PRESENTATION

PRESENTATION LE QUESTIONNAIRE LA DIRECTIVE FORMATION CONTACTS

 

 

PRESENTATION DE L’ETUDE

European Flag

La présente étude a été commandée par la DG Entreprises de la Commission Européenne

 

Le Contexte de l’étude

La Directive 2000/35/CE du Parlement européen et du Conseil a pour objectif la lutte contre les retards de paiement dans les transactions commerciales (ci-après la « Directive »).  Cette Directive a été adoptée suite à une recommandation du 12 mai 1995 qui invitait les Etats membres à prendre les mesures nécessaires pour lutter contre les retards de paiement et la communication de la Commission européenne intitulée « Rapport sur les retards de paiement dans les transactions commerciales » qui constate le manque d’efficacité de l’action au niveau des Etats membres (97/C 216/07) 5JO C 216, 17.7.1997, p. 10.). 

La Directive a donc été adoptée à la suite d’un double constat :

(1) Les petites et moyennes entreprises (PMEs) souffrent des retards de paiement.  Ces retards et les délais de paiement occasionnent pour les PMEs de lourdes charges administratives et financières. En outre, ces problèmes constituent l'une des principales causes d'insolvabilité menaçant la survie des entreprises et entraînent de nombreuses pertes d'emplois tout en nuisant à la compétitivité des PMEs européennes. Les retards de paiement constituent donc un obstacle au succès du marché unique. De plus, les délais de paiement dans certains Etats membres constituent eux aussi un obstacle au bon fonctionnement du marché intérieur notamment parce qu’ils diffèrent notablement de la moyenne communautaire.

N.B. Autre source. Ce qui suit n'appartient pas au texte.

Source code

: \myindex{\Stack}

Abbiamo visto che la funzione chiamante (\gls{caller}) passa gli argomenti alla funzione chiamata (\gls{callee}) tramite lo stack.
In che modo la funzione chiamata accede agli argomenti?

(2) La lutte contre les retards de paiement dans le marché intérieur ne peut pas être réalisée de manière suffisante par les États membres agissant individuellement et peut donc être mieux réalisée au niveau communautaire. 

Objectif de l’étude 

L’étude a pour objet de vérifier si le contenu de la Directive et sa mise en œuvre par les Etats membres ont été suffisants pour modifier la situation telle qu’elle est décrite dans la communication de la Commission européenne intitulée « Rapport sur les retards de paiement dans les transactions commerciales » (97/C 216/07) 5JO C 216, 17.7.1997, p. 10.), et en particulier :

(1)  Le rôle et l’efficacité des dispositions suivantes de la Directive sur la lutte contre les retards de paiement notamment concernant :

a.       Taux légal ;

b.       Délais de paiement ;

c.       Représentation des PME par des organisations officiellement reconnues ou des organisations dont les intérêts sont légitimement reconnus par les tribunaux et les instances administratives compétentes ;

d.       Conditions contractuelles (notamment lorsqu’elles sont jugées « manifestement abusives ») ;

e.       Indemnisation des coûts encourus ;

f.        Procédures de recouvrement.

(2)  Les répercussions des retards de paiement dus aux pouvoirs publics adjudicateurs ou au secteur privé et dans quelle mesure il s’agit d’un problème exigeant des mesures particulières ;

(3)  Le cas échéant, comment les retards de paiement nuisent-ils à la compétitivité des entreprises européennes ?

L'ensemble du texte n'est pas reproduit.